TRY IT:
With the pictures left out, repeat every entry that follows exactly.

(DATASET CONTENT)

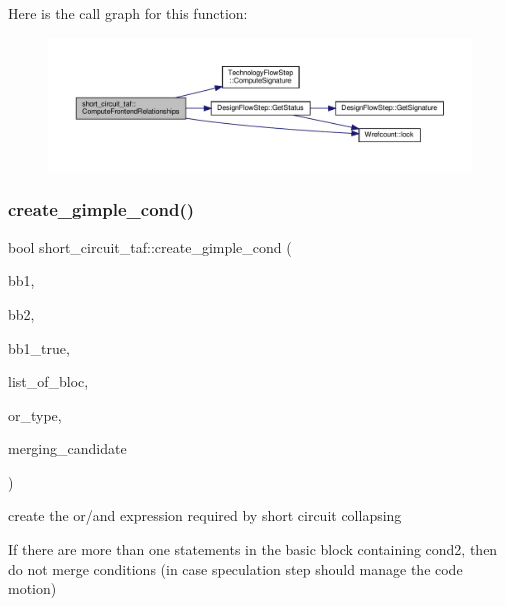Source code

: Here is the call graph for this function\+:
\nopagebreak
\begin{figure}[H]
\begin{center}
\leavevmode
\includegraphics[width=350pt]{dd/d1c/classshort__circuit__taf_aa20b443f2eb7bdefea17819fc62b2ce0_cgraph}
\end{center}
\end{figure}
\mbox{\label{classshort__circuit__taf_ae72320e3a6c9112a5d7fe80414294d46}} 
\subsubsection{\texorpdfstring{create\+\_\+gimple\+\_\+cond()}{create\_gimple\_cond()}}
{\footnotesize\ttfamily bool short\+\_\+circuit\+\_\+taf\+::create\+\_\+gimple\+\_\+cond (\begin{DoxyParamCaption}\item[{unsigned int}]{bb1,  }\item[{unsigned int}]{bb2,  }\item[{bool}]{bb1\+\_\+true,  }\item[{std\+::map$<$ unsigned int, bloc\+Ref $>$ \&}]{list\+\_\+of\+\_\+bloc,  }\item[{bool}]{or\+\_\+type,  }\item[{unsigned int}]{merging\+\_\+candidate }\end{DoxyParamCaption})\hspace{0.3cm}{\ttfamily [private]}}



create the or/and expression required by short circuit collapsing 

If there are more than one statements in the basic block containing cond2, then do not merge conditions (in case speculation step should manage the code motion)

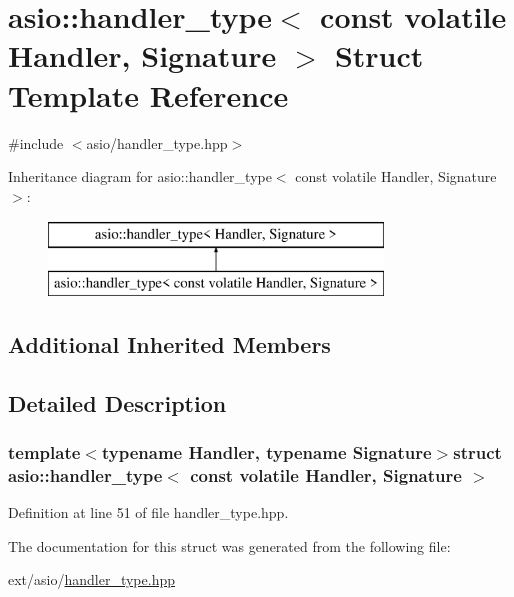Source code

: \hypertarget{structasio_1_1handler__type_3_01const_01volatile_01_handler_00_01_signature_01_4}{}\section{asio\+:\+:handler\+\_\+type$<$ const volatile Handler, Signature $>$ Struct Template Reference}
\label{structasio_1_1handler__type_3_01const_01volatile_01_handler_00_01_signature_01_4}


{\ttfamily \#include $<$asio/handler\+\_\+type.\+hpp$>$}

Inheritance diagram for asio\+:\+:handler\+\_\+type$<$ const volatile Handler, Signature $>$\+:\begin{figure}[H]
\begin{center}
\leavevmode
\includegraphics[height=2.000000cm]{structasio_1_1handler__type_3_01const_01volatile_01_handler_00_01_signature_01_4}
\end{center}
\end{figure}
\subsection*{Additional Inherited Members}


\subsection{Detailed Description}
\subsubsection*{template$<$typename Handler, typename Signature$>$struct asio\+::handler\+\_\+type$<$ const volatile Handler, Signature $>$}



Definition at line 51 of file handler\+\_\+type.\+hpp.



The documentation for this struct was generated from the following file\+:\begin{DoxyCompactItemize}
\item 
ext/asio/\hyperlink{handler__type_8hpp}{handler\+\_\+type.\+hpp}\end{DoxyCompactItemize}
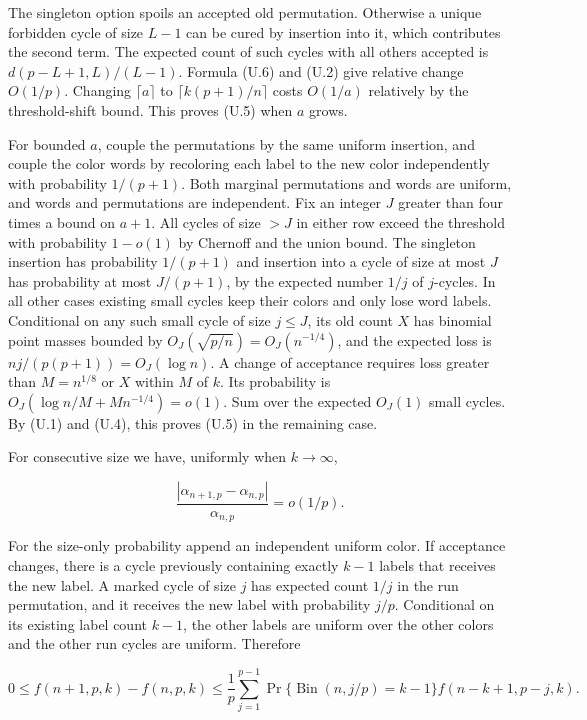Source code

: \documentclass[11pt]{article}
\begin{document}
The singleton option spoils an accepted old permutation. Otherwise a unique forbidden cycle of size $L-1$ can be cured by insertion into it, which contributes the second term. The expected count of such cycles with all others accepted is $d(p-L+1,L)/(L-1)$. Formula (U.6) and (U.2) give relative change $O(1/p)$. Changing $\lceil a\rceil$ to $\lceil k(p+1)/n\rceil$ costs $O(1/a)$ relatively by the threshold-shift bound. This proves (U.5) when $a$ grows.

For bounded $a$, couple the permutations by the same uniform insertion, and couple the color words by recoloring each label to the new color independently with probability $1/(p+1)$. Both marginal permutations and words are uniform, and words and permutations are independent. Fix an integer $J$ greater than four times a bound on $a+1$. All cycles of size $>J$ in either row exceed the threshold with probability $1-o(1)$ by Chernoff and the union bound. The singleton insertion has probability $1/(p+1)$ and insertion into a cycle of size at most $J$ has probability at most $J/(p+1)$, by the expected number $1/j$ of $j$-cycles. In all other cases existing small cycles keep their colors and only lose word labels. Conditional on any such small cycle of size $j\le J$, its old count $X$ has binomial point masses bounded by $O_J(\sqrt{p/n})=O_J(n^{-1/4})$, and the expected loss is $nj/(p(p+1))=O_J(\log n)$. A change of acceptance requires loss greater than $M=n^{1/8}$ or $X$ within $M$ of $k$. Its probability is $O_J(\log n/M+M n^{-1/4})=o(1)$. Sum over the expected $O_J(1)$ small cycles. By (U.1) and (U.4), this proves (U.5) in the remaining case.

For consecutive size we have, uniformly when $k\to\infty$,

\[
\frac{|\alpha_{n+1,p}-\alpha_{n,p}|}{\alpha_{n,p}}=o(1/p).
\tag{U.7}
\]

For the size-only probability append an independent uniform color. If acceptance changes, there is a cycle previously containing exactly $k-1$ labels that receives the new label. A marked cycle of size $j$ has expected count $1/j$ in the run permutation, and it receives the new label with probability $j/p$. Conditional on its existing label count $k-1$, the other labels are uniform over the other colors and the other run cycles are uniform. Therefore

\[
0\le f(n+1,p,k)-f(n,p,k)\le
\frac1p\sum_{j=1}^{p-1}\Pr\{\operatorname{Bin}(n,j/p)=k-1\}
                 f(n-k+1,p-j,k).
\tag{U.8}
\]
\end{document}
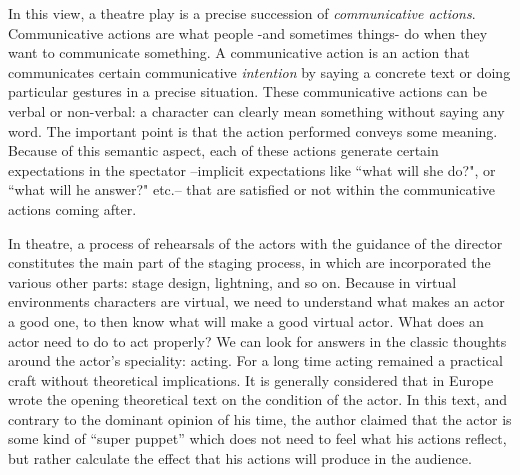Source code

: \documentclass[
		twoside,openright,titlepage,numbers=noenddot,manychapters,
		headinclude,%
                footinclude=false,cleardoublepage=empty,
                BCOR=5mm,
		fontsize=11pt, %
                 enabledeprecatedfontcommands]{scrreprt}
\begin{document}
In this view, a theatre play is a precise succession of \emph{communicative actions}.  Communicative actions are what people -and sometimes things- do when they want to communicate something. A communicative action is an action that communicates certain communicative \emph{intention} by saying a concrete text or doing particular gestures  in a precise situation. %
These communicative actions can be verbal or  non-verbal: a character can clearly mean something without saying any word. The important point is that the action performed conveys some meaning. Because of this semantic aspect, each of these actions generate certain expectations in the spectator --implicit expectations like ``what will she do?", or ``what will he answer?" etc.-- that are satisfied or not within the communicative actions coming after. 

In theatre, a process of rehearsals of the actors with the guidance of the director constitutes the main part of the staging process, in which are incorporated the various other parts: stage design, lightning, and so on. Because in virtual environments characters are virtual, we need to understand what makes an actor a good one, to then know what will make a good virtual actor. What does an actor need to do to act properly?  We can look for answers in the classic thoughts around the actor's speciality: acting. For a long time acting remained a practical craft without theoretical implications. It is generally considered that in Europe \cite{diderot1902paradoxe} wrote the opening theoretical text on the condition of the actor. In this text, and contrary to the dominant opinion of his time, the author claimed that the actor is some kind of ``super puppet'' which does not  need to feel what his actions reflect, but rather calculate the effect that his actions will produce in the audience. 
\end{document}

(End DATASET CONTENT)

EXERCISE OUTPUT:
Source code

: Here is the call graph for this function\+:
\nopagebreak
\begin{figure}[H]
\begin{center}
\leavevmode
\includegraphics[width=350pt]{dd/d1c/classshort__circuit__taf_aa20b443f2eb7bdefea17819fc62b2ce0_cgraph}
\end{center}
\end{figure}
\mbox{\label{classshort__circuit__taf_ae72320e3a6c9112a5d7fe80414294d46}} 
\subsubsection{\texorpdfstring{create\+\_\+gimple\+\_\+cond()}{create\_gimple\_cond()}}
{\footnotesize\ttfamily bool short\+\_\+circuit\+\_\+taf\+::create\+\_\+gimple\+\_\+cond (\begin{DoxyParamCaption}\item[{unsigned int}]{bb1,  }\item[{unsigned int}]{bb2,  }\item[{bool}]{bb1\+\_\+true,  }\item[{std\+::map$<$ unsigned int, bloc\+Ref $>$ \&}]{list\+\_\+of\+\_\+bloc,  }\item[{bool}]{or\+\_\+type,  }\item[{unsigned int}]{merging\+\_\+candidate }\end{DoxyParamCaption})\hspace{0.3cm}{\ttfamily [private]}}



create the or/and expression required by short circuit collapsing 

If there are more than one statements in the basic block containing cond2, then do not merge conditions (in case speculation step should manage the code motion)

Source code

: \hypertarget{structasio_1_1handler__type_3_01const_01volatile_01_handler_00_01_signature_01_4}{}\section{asio\+:\+:handler\+\_\+type$<$ const volatile Handler, Signature $>$ Struct Template Reference}
\label{structasio_1_1handler__type_3_01const_01volatile_01_handler_00_01_signature_01_4}


{\ttfamily \#include $<$asio/handler\+\_\+type.\+hpp$>$}

Inheritance diagram for asio\+:\+:handler\+\_\+type$<$ const volatile Handler, Signature $>$\+:\begin{figure}[H]
\begin{center}
\leavevmode
\includegraphics[height=2.000000cm]{structasio_1_1handler__type_3_01const_01volatile_01_handler_00_01_signature_01_4}
\end{center}
\end{figure}
\subsection*{Additional Inherited Members}


\subsection{Detailed Description}
\subsubsection*{template$<$typename Handler, typename Signature$>$struct asio\+::handler\+\_\+type$<$ const volatile Handler, Signature $>$}



Definition at line 51 of file handler\+\_\+type.\+hpp.



The documentation for this struct was generated from the following file\+:\begin{DoxyCompactItemize}
\item 
ext/asio/\hyperlink{handler__type_8hpp}{handler\+\_\+type.\+hpp}\end{DoxyCompactItemize}
Source code

: \documentclass[11pt]{article}
\begin{document}
The singleton option spoils an accepted old permutation. Otherwise a unique forbidden cycle of size $L-1$ can be cured by insertion into it, which contributes the second term. The expected count of such cycles with all others accepted is $d(p-L+1,L)/(L-1)$. Formula (U.6) and (U.2) give relative change $O(1/p)$. Changing $\lceil a\rceil$ to $\lceil k(p+1)/n\rceil$ costs $O(1/a)$ relatively by the threshold-shift bound. This proves (U.5) when $a$ grows.

For bounded $a$, couple the permutations by the same uniform insertion, and couple the color words by recoloring each label to the new color independently with probability $1/(p+1)$. Both marginal permutations and words are uniform, and words and permutations are independent. Fix an integer $J$ greater than four times a bound on $a+1$. All cycles of size $>J$ in either row exceed the threshold with probability $1-o(1)$ by Chernoff and the union bound. The singleton insertion has probability $1/(p+1)$ and insertion into a cycle of size at most $J$ has probability at most $J/(p+1)$, by the expected number $1/j$ of $j$-cycles. In all other cases existing small cycles keep their colors and only lose word labels. Conditional on any such small cycle of size $j\le J$, its old count $X$ has binomial point masses bounded by $O_J(\sqrt{p/n})=O_J(n^{-1/4})$, and the expected loss is $nj/(p(p+1))=O_J(\log n)$. A change of acceptance requires loss greater than $M=n^{1/8}$ or $X$ within $M$ of $k$. Its probability is $O_J(\log n/M+M n^{-1/4})=o(1)$. Sum over the expected $O_J(1)$ small cycles. By (U.1) and (U.4), this proves (U.5) in the remaining case.

For consecutive size we have, uniformly when $k\to\infty$,

\[
\frac{|\alpha_{n+1,p}-\alpha_{n,p}|}{\alpha_{n,p}}=o(1/p).
\tag{U.7}
\]

For the size-only probability append an independent uniform color. If acceptance changes, there is a cycle previously containing exactly $k-1$ labels that receives the new label. A marked cycle of size $j$ has expected count $1/j$ in the run permutation, and it receives the new label with probability $j/p$. Conditional on its existing label count $k-1$, the other labels are uniform over the other colors and the other run cycles are uniform. Therefore

\[
0\le f(n+1,p,k)-f(n,p,k)\le
\frac1p\sum_{j=1}^{p-1}\Pr\{\operatorname{Bin}(n,j/p)=k-1\}
                 f(n-k+1,p-j,k).
\tag{U.8}
\]
\end{document}
Source code

: \documentclass[
		twoside,openright,titlepage,numbers=noenddot,manychapters,
		headinclude,%
                footinclude=false,cleardoublepage=empty,
                BCOR=5mm,
		fontsize=11pt, %
                 enabledeprecatedfontcommands]{scrreprt}
\begin{document}
In this view, a theatre play is a precise succession of \emph{communicative actions}.  Communicative actions are what people -and sometimes things- do when they want to communicate something. A communicative action is an action that communicates certain communicative \emph{intention} by saying a concrete text or doing particular gestures  in a precise situation. %
These communicative actions can be verbal or  non-verbal: a character can clearly mean something without saying any word. The important point is that the action performed conveys some meaning. Because of this semantic aspect, each of these actions generate certain expectations in the spectator --implicit expectations like ``what will she do?", or ``what will he answer?" etc.-- that are satisfied or not within the communicative actions coming after. 

In theatre, a process of rehearsals of the actors with the guidance of the director constitutes the main part of the staging process, in which are incorporated the various other parts: stage design, lightning, and so on. Because in virtual environments characters are virtual, we need to understand what makes an actor a good one, to then know what will make a good virtual actor. What does an actor need to do to act properly?  We can look for answers in the classic thoughts around the actor's speciality: acting. For a long time acting remained a practical craft without theoretical implications. It is generally considered that in Europe \cite{diderot1902paradoxe} wrote the opening theoretical text on the condition of the actor. In this text, and contrary to the dominant opinion of his time, the author claimed that the actor is some kind of ``super puppet'' which does not  need to feel what his actions reflect, but rather calculate the effect that his actions will produce in the audience. 
\end{document}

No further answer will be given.